Segment Open

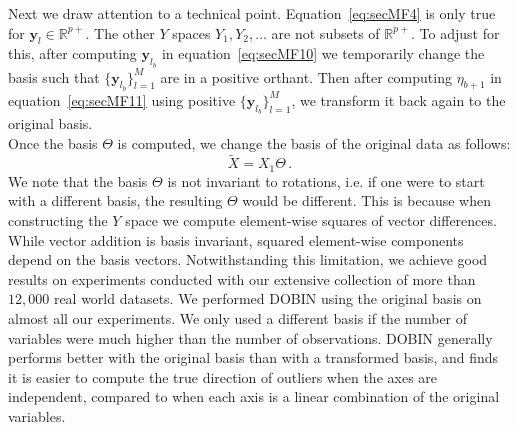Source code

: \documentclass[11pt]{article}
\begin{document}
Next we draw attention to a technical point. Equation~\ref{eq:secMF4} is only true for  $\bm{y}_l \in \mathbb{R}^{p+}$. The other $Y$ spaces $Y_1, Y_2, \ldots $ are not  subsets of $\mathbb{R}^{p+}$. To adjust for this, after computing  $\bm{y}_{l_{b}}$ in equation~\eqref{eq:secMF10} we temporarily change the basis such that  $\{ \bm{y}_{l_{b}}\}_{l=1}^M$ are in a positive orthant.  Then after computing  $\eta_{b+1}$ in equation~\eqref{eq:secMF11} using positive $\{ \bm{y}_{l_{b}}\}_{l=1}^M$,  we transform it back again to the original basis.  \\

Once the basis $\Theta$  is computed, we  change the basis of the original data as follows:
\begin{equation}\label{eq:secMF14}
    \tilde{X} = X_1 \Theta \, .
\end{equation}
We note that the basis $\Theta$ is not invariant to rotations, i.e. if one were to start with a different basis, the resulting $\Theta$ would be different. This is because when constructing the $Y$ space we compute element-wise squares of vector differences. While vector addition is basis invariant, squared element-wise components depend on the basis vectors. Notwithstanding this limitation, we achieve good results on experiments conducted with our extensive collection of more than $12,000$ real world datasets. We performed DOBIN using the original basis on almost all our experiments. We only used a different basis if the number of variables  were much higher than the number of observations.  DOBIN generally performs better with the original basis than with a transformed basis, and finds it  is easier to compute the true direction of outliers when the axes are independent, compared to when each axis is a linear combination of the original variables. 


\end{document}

Segment Closed
Segment Open

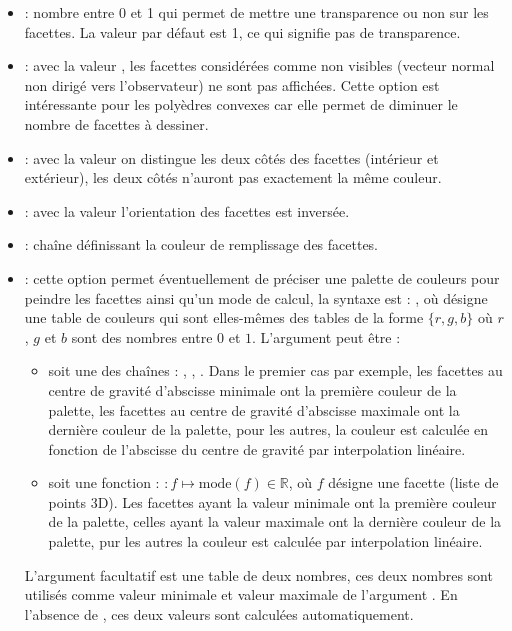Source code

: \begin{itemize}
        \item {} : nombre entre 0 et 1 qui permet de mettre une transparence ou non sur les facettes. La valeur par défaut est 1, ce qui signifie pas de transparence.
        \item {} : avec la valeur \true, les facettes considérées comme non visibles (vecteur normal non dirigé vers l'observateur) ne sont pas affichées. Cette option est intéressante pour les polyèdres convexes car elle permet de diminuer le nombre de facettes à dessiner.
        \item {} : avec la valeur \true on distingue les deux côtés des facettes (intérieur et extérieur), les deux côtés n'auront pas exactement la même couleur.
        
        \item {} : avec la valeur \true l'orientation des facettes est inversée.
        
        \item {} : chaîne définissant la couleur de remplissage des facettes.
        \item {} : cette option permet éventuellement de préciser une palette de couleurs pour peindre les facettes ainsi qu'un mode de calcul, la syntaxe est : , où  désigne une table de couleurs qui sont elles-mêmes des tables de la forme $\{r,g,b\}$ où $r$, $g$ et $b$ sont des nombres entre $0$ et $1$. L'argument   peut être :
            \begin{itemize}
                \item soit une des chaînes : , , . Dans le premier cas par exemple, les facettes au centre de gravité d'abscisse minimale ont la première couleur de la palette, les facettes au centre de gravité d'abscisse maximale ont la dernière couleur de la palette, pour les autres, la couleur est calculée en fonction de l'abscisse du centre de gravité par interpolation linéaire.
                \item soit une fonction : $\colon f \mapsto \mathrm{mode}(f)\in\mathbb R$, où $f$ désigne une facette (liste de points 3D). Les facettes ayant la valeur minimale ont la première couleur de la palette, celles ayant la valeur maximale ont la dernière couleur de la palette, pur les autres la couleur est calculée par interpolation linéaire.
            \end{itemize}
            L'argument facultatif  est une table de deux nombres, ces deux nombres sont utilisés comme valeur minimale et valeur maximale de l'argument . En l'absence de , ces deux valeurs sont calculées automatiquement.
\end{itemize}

Segment Closed
Segment Open

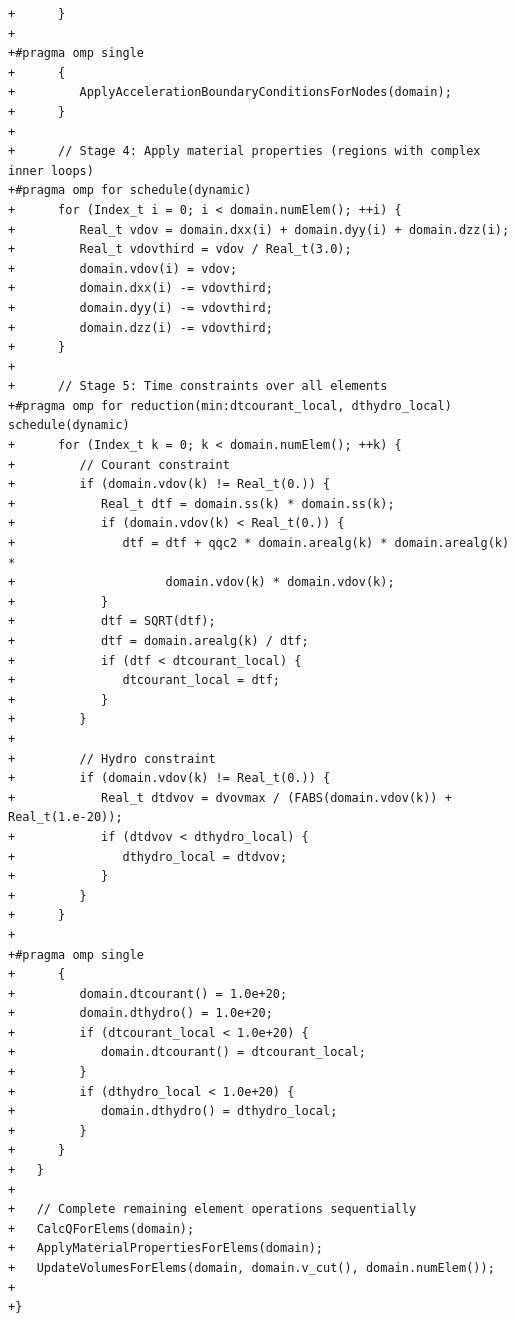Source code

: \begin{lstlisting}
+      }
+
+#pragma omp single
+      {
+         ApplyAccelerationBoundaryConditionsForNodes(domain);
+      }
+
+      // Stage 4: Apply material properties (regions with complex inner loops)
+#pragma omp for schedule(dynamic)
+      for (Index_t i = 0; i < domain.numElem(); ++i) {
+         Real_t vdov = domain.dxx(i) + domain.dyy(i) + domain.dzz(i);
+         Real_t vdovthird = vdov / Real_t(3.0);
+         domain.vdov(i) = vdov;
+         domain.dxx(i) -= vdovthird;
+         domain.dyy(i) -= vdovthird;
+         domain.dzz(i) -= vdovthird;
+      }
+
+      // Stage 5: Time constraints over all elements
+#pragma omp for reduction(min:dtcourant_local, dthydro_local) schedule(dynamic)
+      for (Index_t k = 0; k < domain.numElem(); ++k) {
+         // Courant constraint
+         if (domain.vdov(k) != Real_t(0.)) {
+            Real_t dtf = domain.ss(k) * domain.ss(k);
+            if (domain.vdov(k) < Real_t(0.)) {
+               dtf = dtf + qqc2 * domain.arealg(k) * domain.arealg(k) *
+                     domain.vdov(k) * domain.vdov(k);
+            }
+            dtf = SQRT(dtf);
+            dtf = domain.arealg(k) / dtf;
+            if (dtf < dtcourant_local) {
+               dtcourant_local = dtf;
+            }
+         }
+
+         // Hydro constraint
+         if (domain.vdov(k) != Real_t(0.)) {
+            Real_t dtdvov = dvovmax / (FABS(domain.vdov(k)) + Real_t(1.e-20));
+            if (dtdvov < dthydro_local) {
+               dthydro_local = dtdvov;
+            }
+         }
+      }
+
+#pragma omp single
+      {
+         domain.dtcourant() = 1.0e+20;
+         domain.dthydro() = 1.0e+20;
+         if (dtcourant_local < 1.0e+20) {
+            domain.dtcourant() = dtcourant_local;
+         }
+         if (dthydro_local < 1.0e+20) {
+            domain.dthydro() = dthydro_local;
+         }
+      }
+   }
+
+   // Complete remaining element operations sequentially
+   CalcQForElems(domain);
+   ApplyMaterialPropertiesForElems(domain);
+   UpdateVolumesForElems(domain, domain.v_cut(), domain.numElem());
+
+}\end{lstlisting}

Segment Closed

- **EXERCISE GOAL**: Go through the data and return each line where the word "using" appears.

- **RESULT OF THE TASK**:
Next we draw attention to a technical point. Equation~\ref{eq:secMF4} is only true for  $\bm{y}_l \in \mathbb{R}^{p+}$. The other $Y$ spaces $Y_1, Y_2, \ldots $ are not  subsets of $\mathbb{R}^{p+}$. To adjust for this, after computing  $\bm{y}_{l_{b}}$ in equation~\eqref{eq:secMF10} we temporarily change the basis such that  $\{ \bm{y}_{l_{b}}\}_{l=1}^M$ are in a positive orthant.  Then after computing  $\eta_{b+1}$ in equation~\eqref{eq:secMF11} using positive $\{ \bm{y}_{l_{b}}\}_{l=1}^M$,  we transform it back again to the original basis.  \\
We note that the basis $\Theta$ is not invariant to rotations, i.e. if one were to start with a different basis, the resulting $\Theta$ would be different. This is because when constructing the $Y$ space we compute element-wise squares of vector differences. While vector addition is basis invariant, squared element-wise components depend on the basis vectors. Notwithstanding this limitation, we achieve good results on experiments conducted with our extensive collection of more than $12,000$ real world datasets. We performed DOBIN using the original basis on almost all our experiments. We only used a different basis if the number of variables  were much higher than the number of observations.  DOBIN generally performs better with the original basis than with a transformed basis, and finds it  is easier to compute the true direction of outliers when the axes are independent, compared to when each axis is a linear combination of the original variables. 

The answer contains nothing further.